[Dataset excerpts]
====
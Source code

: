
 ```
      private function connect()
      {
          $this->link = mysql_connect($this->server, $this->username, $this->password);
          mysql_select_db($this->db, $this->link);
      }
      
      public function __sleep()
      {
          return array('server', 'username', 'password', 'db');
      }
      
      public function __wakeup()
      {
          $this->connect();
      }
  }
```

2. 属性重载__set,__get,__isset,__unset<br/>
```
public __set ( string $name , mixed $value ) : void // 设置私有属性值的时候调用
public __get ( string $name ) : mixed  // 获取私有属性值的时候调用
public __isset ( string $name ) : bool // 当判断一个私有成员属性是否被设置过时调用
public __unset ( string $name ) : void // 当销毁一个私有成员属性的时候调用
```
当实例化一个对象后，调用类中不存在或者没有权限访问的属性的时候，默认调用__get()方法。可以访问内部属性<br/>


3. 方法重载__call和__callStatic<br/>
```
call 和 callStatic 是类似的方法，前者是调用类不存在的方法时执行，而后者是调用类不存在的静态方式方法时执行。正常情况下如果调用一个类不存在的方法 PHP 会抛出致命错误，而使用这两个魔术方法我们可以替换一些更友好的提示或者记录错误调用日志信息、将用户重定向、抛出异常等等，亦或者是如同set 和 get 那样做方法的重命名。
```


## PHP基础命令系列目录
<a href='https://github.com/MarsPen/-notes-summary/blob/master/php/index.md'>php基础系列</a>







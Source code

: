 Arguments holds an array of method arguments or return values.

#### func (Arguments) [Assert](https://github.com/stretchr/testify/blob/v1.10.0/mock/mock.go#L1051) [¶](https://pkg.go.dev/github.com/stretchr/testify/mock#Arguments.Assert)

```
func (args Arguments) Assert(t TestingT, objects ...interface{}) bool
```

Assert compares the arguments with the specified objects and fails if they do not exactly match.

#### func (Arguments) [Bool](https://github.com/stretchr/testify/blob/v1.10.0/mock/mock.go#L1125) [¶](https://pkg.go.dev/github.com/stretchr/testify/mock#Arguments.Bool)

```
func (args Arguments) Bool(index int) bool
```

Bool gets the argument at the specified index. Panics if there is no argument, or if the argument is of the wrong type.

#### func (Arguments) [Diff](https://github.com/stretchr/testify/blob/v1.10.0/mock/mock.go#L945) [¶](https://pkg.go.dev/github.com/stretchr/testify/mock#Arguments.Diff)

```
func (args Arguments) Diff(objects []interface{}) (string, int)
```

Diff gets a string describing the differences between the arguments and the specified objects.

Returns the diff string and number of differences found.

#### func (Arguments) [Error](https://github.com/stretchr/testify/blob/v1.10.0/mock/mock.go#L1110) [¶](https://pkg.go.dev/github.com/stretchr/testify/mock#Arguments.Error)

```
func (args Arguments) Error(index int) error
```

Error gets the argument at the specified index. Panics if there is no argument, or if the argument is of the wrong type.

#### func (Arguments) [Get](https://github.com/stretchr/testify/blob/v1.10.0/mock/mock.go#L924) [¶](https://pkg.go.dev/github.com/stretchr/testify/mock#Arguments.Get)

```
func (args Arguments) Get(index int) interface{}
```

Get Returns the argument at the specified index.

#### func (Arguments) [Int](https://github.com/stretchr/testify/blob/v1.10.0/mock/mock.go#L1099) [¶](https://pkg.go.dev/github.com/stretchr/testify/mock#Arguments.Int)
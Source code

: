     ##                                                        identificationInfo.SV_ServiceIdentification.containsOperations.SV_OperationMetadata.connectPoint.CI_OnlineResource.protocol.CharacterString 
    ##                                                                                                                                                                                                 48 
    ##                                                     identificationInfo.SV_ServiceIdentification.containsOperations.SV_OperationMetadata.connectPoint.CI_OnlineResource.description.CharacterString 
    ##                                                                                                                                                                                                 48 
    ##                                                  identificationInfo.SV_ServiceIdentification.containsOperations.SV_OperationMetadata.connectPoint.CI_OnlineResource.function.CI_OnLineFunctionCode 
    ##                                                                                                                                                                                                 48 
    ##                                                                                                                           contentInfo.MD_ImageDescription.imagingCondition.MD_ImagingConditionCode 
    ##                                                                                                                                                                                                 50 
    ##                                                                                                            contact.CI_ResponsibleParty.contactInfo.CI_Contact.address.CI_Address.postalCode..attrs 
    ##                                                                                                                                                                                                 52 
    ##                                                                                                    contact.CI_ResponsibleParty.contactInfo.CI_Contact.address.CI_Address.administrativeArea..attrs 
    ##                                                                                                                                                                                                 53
====
WHAT IS NEEDED
Calculate the number of lines above that include the word "this", giving that number by itself.

EXERCISE ANSWER
3